Carriers of the mutant allele had lower F_{1 + 2} concentrations at 8 and 24 h after LPS (3 vs 2.1 ng/L at 8 h; 0.8 vs 0.6 ng/L at 24 h; P <0.05), but not D-dimer. This is consistent with the lack of effect on early thrombin generation. In addition, there was no significant association between TF mRNA concentrations and either TLR4 genotype (data not shown).

The observed genotype frequencies of the TLR4 polymorphisms (Asp299Gly and Thr399Ile) were comparable to those reported in other studies (8)(15)(16).

Our data indicate that the TLR4 Asp299Gly polymorphism may influence plasma concentrations of inflammatory mediators in human endotoxemia, particularly at later stages. In mutant 299Gly allele carriers, IL-6 concentrations were significantly lower at 6 h and CRP, IL-1ß, and F_{1 + 2} concentrations were significantly lower 24 h after LPS infusion (Fig. 1 ). We found no significant differences, however, between genotypes for basal or peak values of these inflammatory markers. This was a very consistent finding; of note, concentrations of CRP, which is a late inflammation marker and which is determined by IL-6 activation in this model (14), reflect the late differences in IL-6 generation.

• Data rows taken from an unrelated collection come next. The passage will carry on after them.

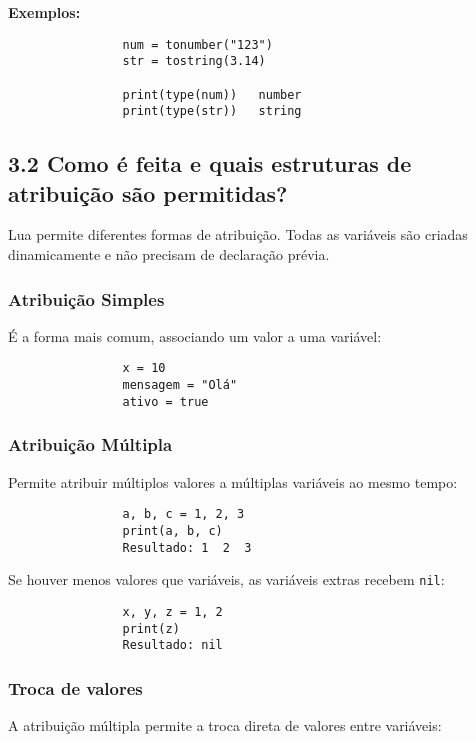 \documentclass[12pt,a4paper]{article}
\begin{document}
			\textbf{Exemplos:}
			\begin{verbatim}
				num = tonumber("123")
				str = tostring(3.14)
				
				print(type(num))   number
				print(type(str))   string
			\end{verbatim}
			
			\subsection*{3.2 Como é feita e quais estruturas de atribuição são permitidas?}
			
			Lua permite diferentes formas de atribuição. Todas as variáveis são criadas dinamicamente e não precisam de declaração prévia.
			
			\subsubsection*{Atribuição Simples}
			
			É a forma mais comum, associando um valor a uma variável:
			
			\begin{verbatim}
				x = 10
				mensagem = "Olá"
				ativo = true
			\end{verbatim}
			
			\subsubsection*{Atribuição Múltipla}
			
			Permite atribuir múltiplos valores a múltiplas variáveis ao mesmo tempo:
			
			\begin{verbatim}
				a, b, c = 1, 2, 3
				print(a, b, c)
				Resultado: 1  2  3
			\end{verbatim}
			
			Se houver menos valores que variáveis, as variáveis extras recebem \verb|nil|:
			
			\begin{verbatim}
				x, y, z = 1, 2
				print(z) 
				Resultado: nil
			\end{verbatim}
			
			\subsubsection*{Troca de valores}
			
			A atribuição múltipla permite a troca direta de valores entre variáveis:
			
\end{document}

As expected (10), monocyte counts decreased sharply after LPS infusion, probably because of margination or trapping in the microcirculation. After 6–8 h, monocytes returned to the bloodstream either from the bone marrow or by demargination. Thus, the increased monocyte counts after 24 h in carriers of the mutant allele could conceivably also reflect an antiinflammatory effect, i.e., demargination of monocytes.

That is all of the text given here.